[[ AVAILABLE DATA open ]]

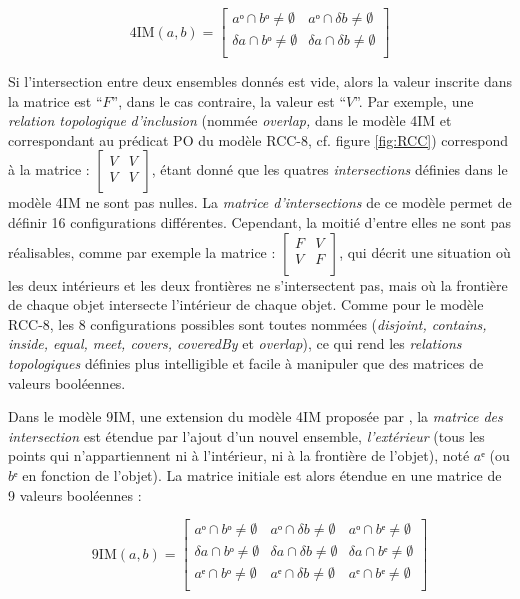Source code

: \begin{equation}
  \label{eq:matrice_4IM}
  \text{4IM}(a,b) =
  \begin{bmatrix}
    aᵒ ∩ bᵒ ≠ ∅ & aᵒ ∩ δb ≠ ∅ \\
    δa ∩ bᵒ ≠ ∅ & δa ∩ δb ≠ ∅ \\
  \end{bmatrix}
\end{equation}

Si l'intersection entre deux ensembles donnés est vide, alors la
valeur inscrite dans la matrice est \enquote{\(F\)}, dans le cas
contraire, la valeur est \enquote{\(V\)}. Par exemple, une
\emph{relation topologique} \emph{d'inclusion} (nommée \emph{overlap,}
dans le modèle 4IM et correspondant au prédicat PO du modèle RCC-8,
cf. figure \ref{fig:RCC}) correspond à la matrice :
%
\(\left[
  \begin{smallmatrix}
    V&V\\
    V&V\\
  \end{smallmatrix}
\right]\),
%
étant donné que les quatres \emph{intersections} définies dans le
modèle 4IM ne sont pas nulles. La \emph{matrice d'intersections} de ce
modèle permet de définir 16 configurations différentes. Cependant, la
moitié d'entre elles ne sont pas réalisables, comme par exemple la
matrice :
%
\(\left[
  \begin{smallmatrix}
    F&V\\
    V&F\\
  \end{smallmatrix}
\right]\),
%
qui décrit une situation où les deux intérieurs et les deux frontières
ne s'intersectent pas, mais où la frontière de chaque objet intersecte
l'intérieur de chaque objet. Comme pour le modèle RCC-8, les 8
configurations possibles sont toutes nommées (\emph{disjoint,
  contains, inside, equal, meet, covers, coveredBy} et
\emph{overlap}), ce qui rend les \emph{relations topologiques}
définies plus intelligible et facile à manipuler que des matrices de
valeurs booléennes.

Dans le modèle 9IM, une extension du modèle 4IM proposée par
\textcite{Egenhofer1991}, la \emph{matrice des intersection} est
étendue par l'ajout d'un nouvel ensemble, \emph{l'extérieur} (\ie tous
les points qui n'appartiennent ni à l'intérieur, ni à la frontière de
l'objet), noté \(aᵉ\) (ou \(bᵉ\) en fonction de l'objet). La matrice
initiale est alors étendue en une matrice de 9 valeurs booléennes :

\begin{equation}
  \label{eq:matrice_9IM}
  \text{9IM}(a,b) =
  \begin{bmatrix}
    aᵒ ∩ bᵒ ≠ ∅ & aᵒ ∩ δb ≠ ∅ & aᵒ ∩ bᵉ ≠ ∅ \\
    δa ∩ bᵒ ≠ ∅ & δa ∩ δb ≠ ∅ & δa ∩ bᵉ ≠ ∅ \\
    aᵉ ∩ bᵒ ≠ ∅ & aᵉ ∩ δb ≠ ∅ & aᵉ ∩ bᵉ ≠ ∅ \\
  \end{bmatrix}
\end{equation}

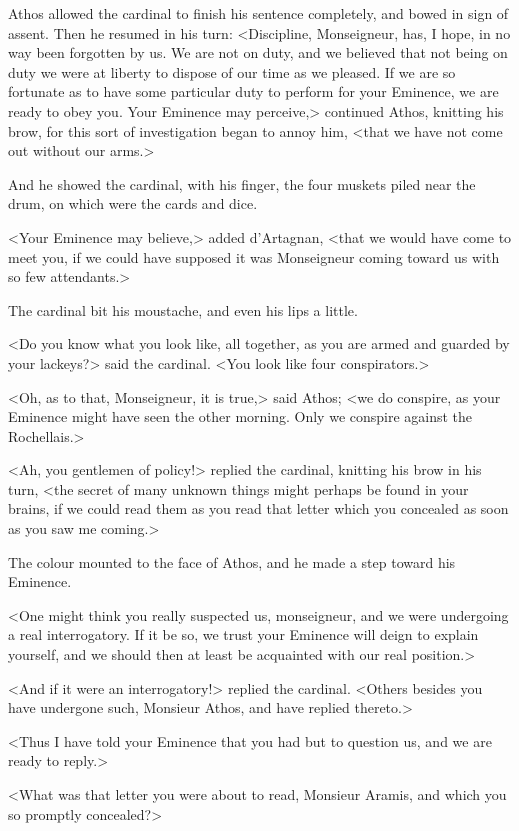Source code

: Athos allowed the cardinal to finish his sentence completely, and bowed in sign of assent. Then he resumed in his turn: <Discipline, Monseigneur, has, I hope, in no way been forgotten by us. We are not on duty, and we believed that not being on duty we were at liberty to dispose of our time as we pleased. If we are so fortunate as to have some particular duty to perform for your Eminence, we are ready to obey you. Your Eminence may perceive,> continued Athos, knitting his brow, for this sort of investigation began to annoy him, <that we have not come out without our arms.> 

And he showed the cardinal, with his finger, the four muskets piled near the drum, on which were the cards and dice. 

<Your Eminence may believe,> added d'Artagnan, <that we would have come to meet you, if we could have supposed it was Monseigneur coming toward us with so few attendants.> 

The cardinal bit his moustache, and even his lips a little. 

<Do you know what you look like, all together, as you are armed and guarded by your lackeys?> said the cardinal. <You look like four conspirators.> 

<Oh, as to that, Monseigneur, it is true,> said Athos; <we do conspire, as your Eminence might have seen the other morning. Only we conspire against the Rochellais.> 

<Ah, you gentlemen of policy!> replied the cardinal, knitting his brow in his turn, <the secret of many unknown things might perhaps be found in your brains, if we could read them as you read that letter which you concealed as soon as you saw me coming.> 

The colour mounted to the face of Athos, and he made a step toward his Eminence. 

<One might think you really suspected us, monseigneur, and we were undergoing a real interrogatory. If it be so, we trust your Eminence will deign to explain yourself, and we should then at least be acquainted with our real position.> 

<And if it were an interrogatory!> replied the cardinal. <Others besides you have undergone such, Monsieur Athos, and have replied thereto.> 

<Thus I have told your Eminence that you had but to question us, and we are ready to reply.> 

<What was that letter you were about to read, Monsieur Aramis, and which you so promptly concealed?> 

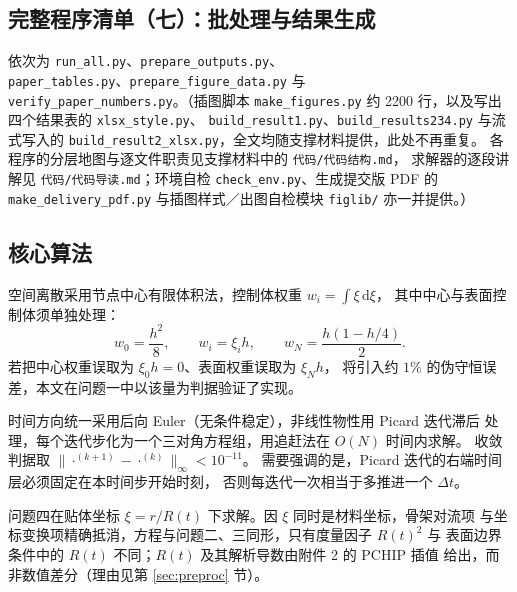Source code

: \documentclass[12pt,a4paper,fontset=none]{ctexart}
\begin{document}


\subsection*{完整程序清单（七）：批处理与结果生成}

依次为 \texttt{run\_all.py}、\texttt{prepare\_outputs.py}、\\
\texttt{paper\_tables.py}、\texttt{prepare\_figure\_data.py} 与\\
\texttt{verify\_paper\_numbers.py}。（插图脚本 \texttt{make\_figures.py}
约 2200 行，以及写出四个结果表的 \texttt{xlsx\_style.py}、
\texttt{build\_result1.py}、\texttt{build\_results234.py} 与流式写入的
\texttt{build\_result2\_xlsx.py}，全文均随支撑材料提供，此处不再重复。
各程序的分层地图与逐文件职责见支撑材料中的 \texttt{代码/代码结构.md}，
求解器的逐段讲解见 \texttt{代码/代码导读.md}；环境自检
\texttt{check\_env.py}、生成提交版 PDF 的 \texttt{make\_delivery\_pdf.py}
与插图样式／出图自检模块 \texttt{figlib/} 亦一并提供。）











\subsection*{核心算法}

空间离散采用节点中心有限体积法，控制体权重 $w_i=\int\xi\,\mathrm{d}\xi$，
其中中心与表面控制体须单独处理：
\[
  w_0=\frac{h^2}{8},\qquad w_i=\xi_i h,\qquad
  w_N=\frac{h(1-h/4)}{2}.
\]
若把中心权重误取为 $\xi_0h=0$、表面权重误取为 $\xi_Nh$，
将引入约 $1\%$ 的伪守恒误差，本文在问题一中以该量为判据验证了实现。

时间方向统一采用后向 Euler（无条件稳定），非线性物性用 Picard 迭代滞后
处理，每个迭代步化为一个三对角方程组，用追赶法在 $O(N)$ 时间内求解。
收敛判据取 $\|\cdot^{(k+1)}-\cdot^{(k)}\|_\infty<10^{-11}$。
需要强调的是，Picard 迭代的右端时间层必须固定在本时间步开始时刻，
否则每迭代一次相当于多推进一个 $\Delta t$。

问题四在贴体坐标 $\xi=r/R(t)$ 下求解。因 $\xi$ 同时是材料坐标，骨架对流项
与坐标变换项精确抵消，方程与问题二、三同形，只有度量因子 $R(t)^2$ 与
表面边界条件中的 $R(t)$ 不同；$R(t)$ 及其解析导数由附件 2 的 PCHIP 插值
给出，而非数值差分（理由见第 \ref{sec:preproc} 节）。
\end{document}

[[ AVAILABLE DATA closed ]]
[[ AVAILABLE DATA open ]]

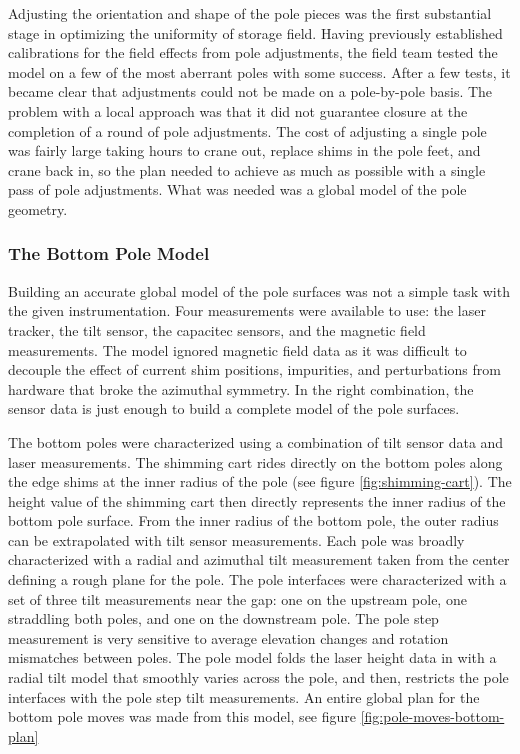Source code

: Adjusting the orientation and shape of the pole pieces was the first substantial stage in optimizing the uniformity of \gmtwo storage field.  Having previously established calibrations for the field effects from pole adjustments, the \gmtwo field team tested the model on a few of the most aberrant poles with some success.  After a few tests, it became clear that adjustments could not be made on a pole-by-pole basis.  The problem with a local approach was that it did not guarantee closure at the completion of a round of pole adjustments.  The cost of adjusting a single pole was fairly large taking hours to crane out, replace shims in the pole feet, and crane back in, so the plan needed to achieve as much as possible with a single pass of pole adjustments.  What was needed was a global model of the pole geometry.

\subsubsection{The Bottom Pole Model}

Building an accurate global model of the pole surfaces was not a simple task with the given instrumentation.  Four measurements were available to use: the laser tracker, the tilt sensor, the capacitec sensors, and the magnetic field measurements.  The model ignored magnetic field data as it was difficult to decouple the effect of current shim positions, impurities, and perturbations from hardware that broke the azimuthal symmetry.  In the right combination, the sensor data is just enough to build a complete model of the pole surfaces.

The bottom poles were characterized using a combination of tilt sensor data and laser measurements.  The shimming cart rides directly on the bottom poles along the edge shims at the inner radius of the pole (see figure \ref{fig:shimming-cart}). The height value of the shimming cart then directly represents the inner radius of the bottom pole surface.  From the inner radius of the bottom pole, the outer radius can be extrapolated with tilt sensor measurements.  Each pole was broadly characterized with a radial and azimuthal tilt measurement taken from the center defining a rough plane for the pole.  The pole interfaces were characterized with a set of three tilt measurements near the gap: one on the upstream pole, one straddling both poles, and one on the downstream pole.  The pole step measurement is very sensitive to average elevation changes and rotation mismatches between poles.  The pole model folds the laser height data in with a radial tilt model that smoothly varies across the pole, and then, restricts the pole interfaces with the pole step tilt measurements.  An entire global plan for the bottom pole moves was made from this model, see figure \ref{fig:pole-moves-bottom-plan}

[[ AVAILABLE DATA closed ]]

» INSTRUCTIONS TO FOLLOW:
Look for the string "sensor" in the data above and return every line that has it.

» OUTPUT OF THE EXERCISE:
Building an accurate global model of the pole surfaces was not a simple task with the given instrumentation.  Four measurements were available to use: the laser tracker, the tilt sensor, the capacitec sensors, and the magnetic field measurements.  The model ignored magnetic field data as it was difficult to decouple the effect of current shim positions, impurities, and perturbations from hardware that broke the azimuthal symmetry.  In the right combination, the sensor data is just enough to build a complete model of the pole surfaces.
The bottom poles were characterized using a combination of tilt sensor data and laser measurements.  The shimming cart rides directly on the bottom poles along the edge shims at the inner radius of the pole (see figure \ref{fig:shimming-cart}). The height value of the shimming cart then directly represents the inner radius of the bottom pole surface.  From the inner radius of the bottom pole, the outer radius can be extrapolated with tilt sensor measurements.  Each pole was broadly characterized with a radial and azimuthal tilt measurement taken from the center defining a rough plane for the pole.  The pole interfaces were characterized with a set of three tilt measurements near the gap: one on the upstream pole, one straddling both poles, and one on the downstream pole.  The pole step measurement is very sensitive to average elevation changes and rotation mismatches between poles.  The pole model folds the laser height data in with a radial tilt model that smoothly varies across the pole, and then, restricts the pole interfaces with the pole step tilt measurements.  An entire global plan for the bottom pole moves was made from this model, see figure \ref{fig:pole-moves-bottom-plan}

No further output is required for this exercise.